Setting Up for Successful Training


Before activating the training paddock, confirm the following:

  • All animals are fitted with a Neckband
  • All Neckbands and animals are registered in the eShepherd Web App
  • The training paddock design has been discussed with the eShepherd CS Team
  • The training paddock is free from dense shrub
  • Physical boundary fences in the training paddock are in good repair
  • There is sufficient feed and a working water point for 7–10 days
  • Animals have acclimatised to the paddock and are grazing or resting calmly
  • A simple Virtual Paddock has been created for the training paddock


Designing the Training Virtual Paddock


Good paddock design is one of the most important welfare controls in the system.

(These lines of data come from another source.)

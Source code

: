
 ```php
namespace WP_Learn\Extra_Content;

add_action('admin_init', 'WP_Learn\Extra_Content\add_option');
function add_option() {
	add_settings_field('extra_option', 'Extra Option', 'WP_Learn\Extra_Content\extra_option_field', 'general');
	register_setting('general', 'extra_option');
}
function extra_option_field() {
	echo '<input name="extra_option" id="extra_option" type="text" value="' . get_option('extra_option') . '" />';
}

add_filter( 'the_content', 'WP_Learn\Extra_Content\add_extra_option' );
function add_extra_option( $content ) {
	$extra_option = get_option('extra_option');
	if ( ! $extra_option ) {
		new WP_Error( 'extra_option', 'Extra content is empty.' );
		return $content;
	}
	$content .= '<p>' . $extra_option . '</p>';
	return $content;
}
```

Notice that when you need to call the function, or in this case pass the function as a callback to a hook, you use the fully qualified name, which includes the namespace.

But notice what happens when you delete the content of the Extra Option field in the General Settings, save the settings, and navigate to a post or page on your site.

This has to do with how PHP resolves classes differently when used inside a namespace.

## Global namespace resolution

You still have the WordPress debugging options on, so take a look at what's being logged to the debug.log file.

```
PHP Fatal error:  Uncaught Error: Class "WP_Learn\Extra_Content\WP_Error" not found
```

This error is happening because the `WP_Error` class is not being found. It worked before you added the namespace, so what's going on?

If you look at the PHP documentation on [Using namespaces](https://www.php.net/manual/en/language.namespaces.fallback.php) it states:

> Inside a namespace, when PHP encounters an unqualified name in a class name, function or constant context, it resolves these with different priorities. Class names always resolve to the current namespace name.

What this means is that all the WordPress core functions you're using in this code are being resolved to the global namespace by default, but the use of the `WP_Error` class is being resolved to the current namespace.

Rules for the training Virtual Paddock:

  • Draw the paddock so animals are likely to interact with only one fence segment at a time
  • Where a segment has corners, keep angles greater than 145 degrees (closer to 180 is better)
  • Set the fence at least 50 m from any water point, feed supplement, or shelter
  • Where the Virtual Paddock runs near a physical fence, set it at least 50 m inside or outside the physical fence
  • Allow animals to move 20–100 m into the Exclusion Zone — this gives them room to learn and turn around without becoming trapped

Why this matters: Sharp corners, proximity to water, or inadequate space in the Exclusion Zone create situations where animals receive confusing or unavoidable cues. This increases pulse count, increases stress, and slows learning.